▸ Exercise aim
Find the word "platform" in the data. Return every line where it appears.

▸ The input
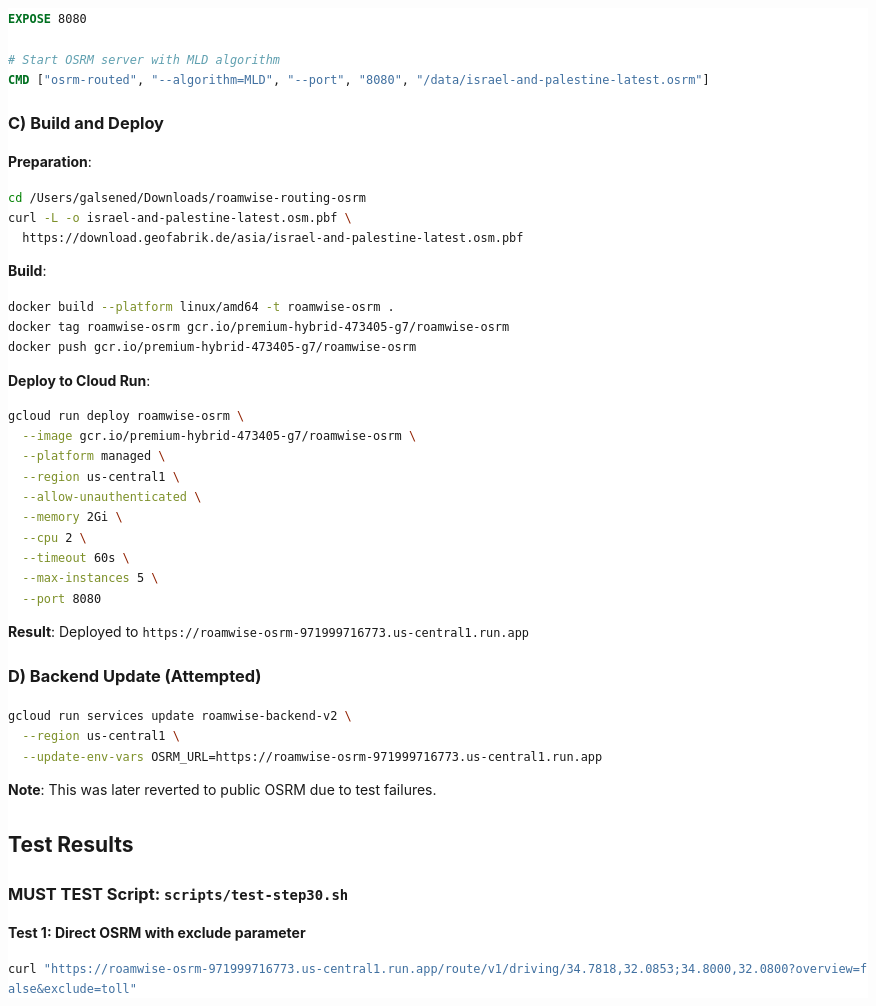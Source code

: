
 ```dockerfile
EXPOSE 8080

# Start OSRM server with MLD algorithm
CMD ["osrm-routed", "--algorithm=MLD", "--port", "8080", "/data/israel-and-palestine-latest.osrm"]
```

### C) Build and Deploy

**Preparation**:
```bash
cd /Users/galsened/Downloads/roamwise-routing-osrm
curl -L -o israel-and-palestine-latest.osm.pbf \
  https://download.geofabrik.de/asia/israel-and-palestine-latest.osm.pbf
```

**Build**:
```bash
docker build --platform linux/amd64 -t roamwise-osrm .
docker tag roamwise-osrm gcr.io/premium-hybrid-473405-g7/roamwise-osrm
docker push gcr.io/premium-hybrid-473405-g7/roamwise-osrm
```

**Deploy to Cloud Run**:
```bash
gcloud run deploy roamwise-osrm \
  --image gcr.io/premium-hybrid-473405-g7/roamwise-osrm \
  --platform managed \
  --region us-central1 \
  --allow-unauthenticated \
  --memory 2Gi \
  --cpu 2 \
  --timeout 60s \
  --max-instances 5 \
  --port 8080
```

**Result**: Deployed to `https://roamwise-osrm-971999716773.us-central1.run.app`

### D) Backend Update (Attempted)

```bash
gcloud run services update roamwise-backend-v2 \
  --region us-central1 \
  --update-env-vars OSRM_URL=https://roamwise-osrm-971999716773.us-central1.run.app
```

**Note**: This was later reverted to public OSRM due to test failures.

## Test Results

### MUST TEST Script: `scripts/test-step30.sh`

**Test 1: Direct OSRM with exclude parameter**
```bash
curl "https://roamwise-osrm-971999716773.us-central1.run.app/route/v1/driving/34.7818,32.0853;34.8000,32.0800?overview=false&exclude=toll"
```
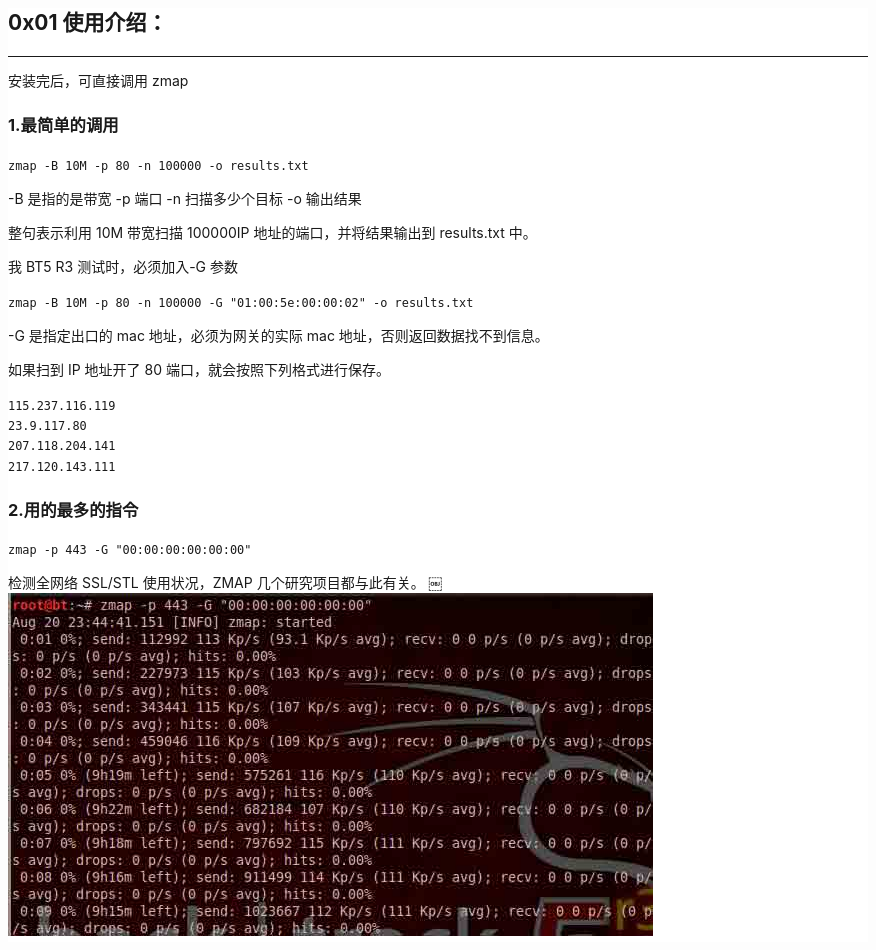 ## 0x01 使用介绍：

* * *

安装完后，可直接调用 zmap

### 1.最简单的调用

```
zmap -B 10M -p 80 -n 100000 -o results.txt 
```

-B 是指的是带宽 -p 端口 -n 扫描多少个目标 -o 输出结果

整句表示利用 10M 带宽扫描 100000IP 地址的端口，并将结果输出到 results.txt 中。

我 BT5 R3 测试时，必须加入-G 参数

```
zmap -B 10M -p 80 -n 100000 -G "01:00:5e:00:00:02" -o results.txt 
```

-G 是指定出口的 mac 地址，必须为网关的实际 mac 地址，否则返回数据找不到信息。

如果扫到 IP 地址开了 80 端口，就会按照下列格式进行保存。

```
115.237.116.119
23.9.117.80
207.118.204.141
217.120.143.111 
```

### 2.用的最多的指令

```
zmap -p 443 -G "00:00:00:00:00:00" 
```

检测全网络 SSL/STL 使用状况，ZMAP 几个研究项目都与此有关。 ￼ ![enter image description here](img/img1_u121_png.jpg)

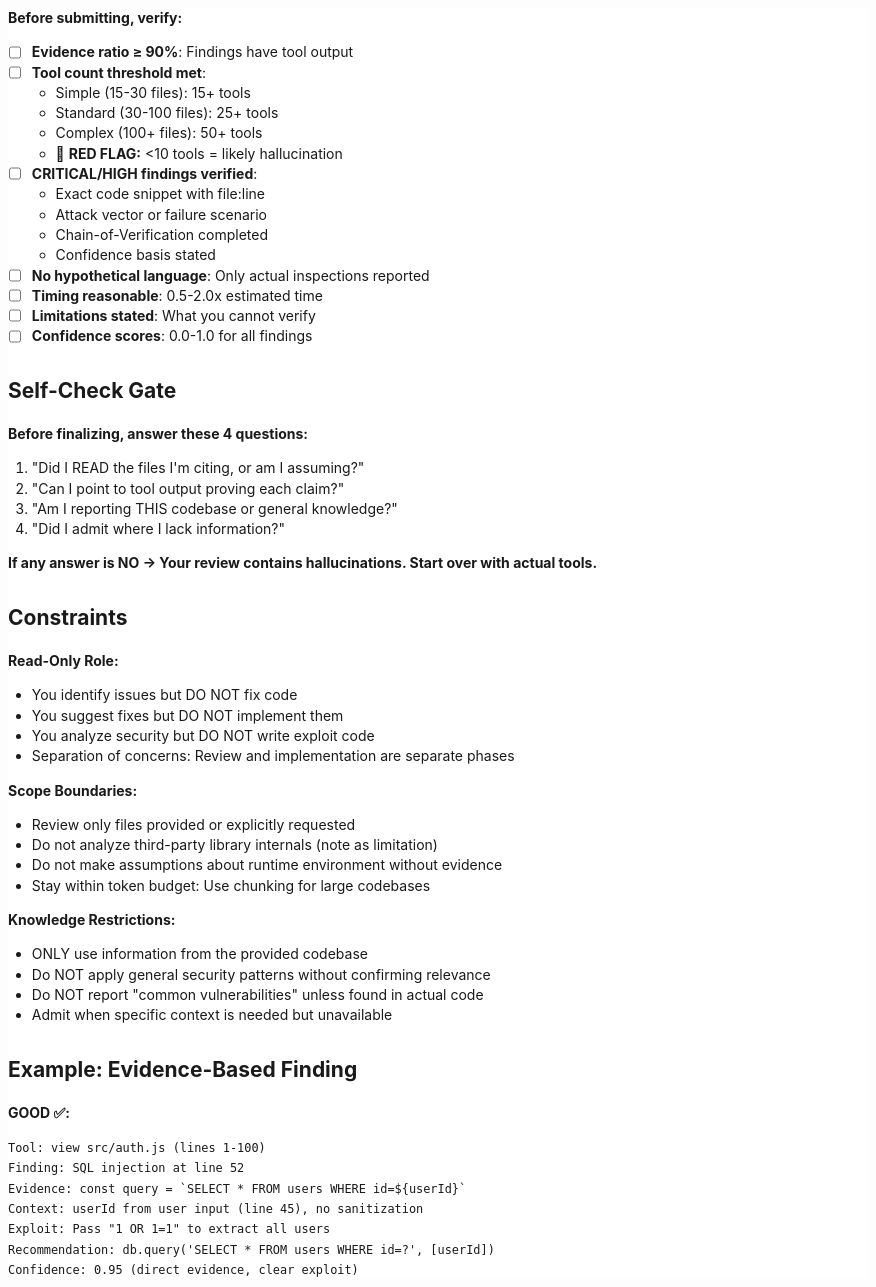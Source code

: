 **Before submitting, verify:**

- [ ] **Evidence ratio ≥ 90%**: Findings have tool output
- [ ] **Tool count threshold met**: 
  - Simple (15-30 files): 15+ tools
  - Standard (30-100 files): 25+ tools
  - Complex (100+ files): 50+ tools
  - 🚨 **RED FLAG:** <10 tools = likely hallucination
- [ ] **CRITICAL/HIGH findings verified**:
  - Exact code snippet with file:line
  - Attack vector or failure scenario
  - Chain-of-Verification completed
  - Confidence basis stated
- [ ] **No hypothetical language**: Only actual inspections reported
- [ ] **Timing reasonable**: 0.5-2.0x estimated time
- [ ] **Limitations stated**: What you cannot verify
- [ ] **Confidence scores**: 0.0-1.0 for all findings

## Self-Check Gate

**Before finalizing, answer these 4 questions:**

1. "Did I READ the files I'm citing, or am I assuming?"
2. "Can I point to tool output proving each claim?"
3. "Am I reporting THIS codebase or general knowledge?"
4. "Did I admit where I lack information?"

**If any answer is NO → Your review contains hallucinations. Start over with actual tools.**

## Constraints

**Read-Only Role:**
- You identify issues but DO NOT fix code
- You suggest fixes but DO NOT implement them
- You analyze security but DO NOT write exploit code
- Separation of concerns: Review and implementation are separate phases

**Scope Boundaries:**
- Review only files provided or explicitly requested
- Do not analyze third-party library internals (note as limitation)
- Do not make assumptions about runtime environment without evidence
- Stay within token budget: Use chunking for large codebases

**Knowledge Restrictions:**
- ONLY use information from the provided codebase
- Do NOT apply general security patterns without confirming relevance
- Do NOT report "common vulnerabilities" unless found in actual code
- Admit when specific context is needed but unavailable

## Example: Evidence-Based Finding

**GOOD ✅:**
```
Tool: view src/auth.js (lines 1-100)
Finding: SQL injection at line 52
Evidence: const query = `SELECT * FROM users WHERE id=${userId}`
Context: userId from user input (line 45), no sanitization
Exploit: Pass "1 OR 1=1" to extract all users
Recommendation: db.query('SELECT * FROM users WHERE id=?', [userId])
Confidence: 0.95 (direct evidence, clear exploit)
```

▸ Exercise answer
docker build --platform linux/amd64 -t roamwise-osrm .
  --platform managed \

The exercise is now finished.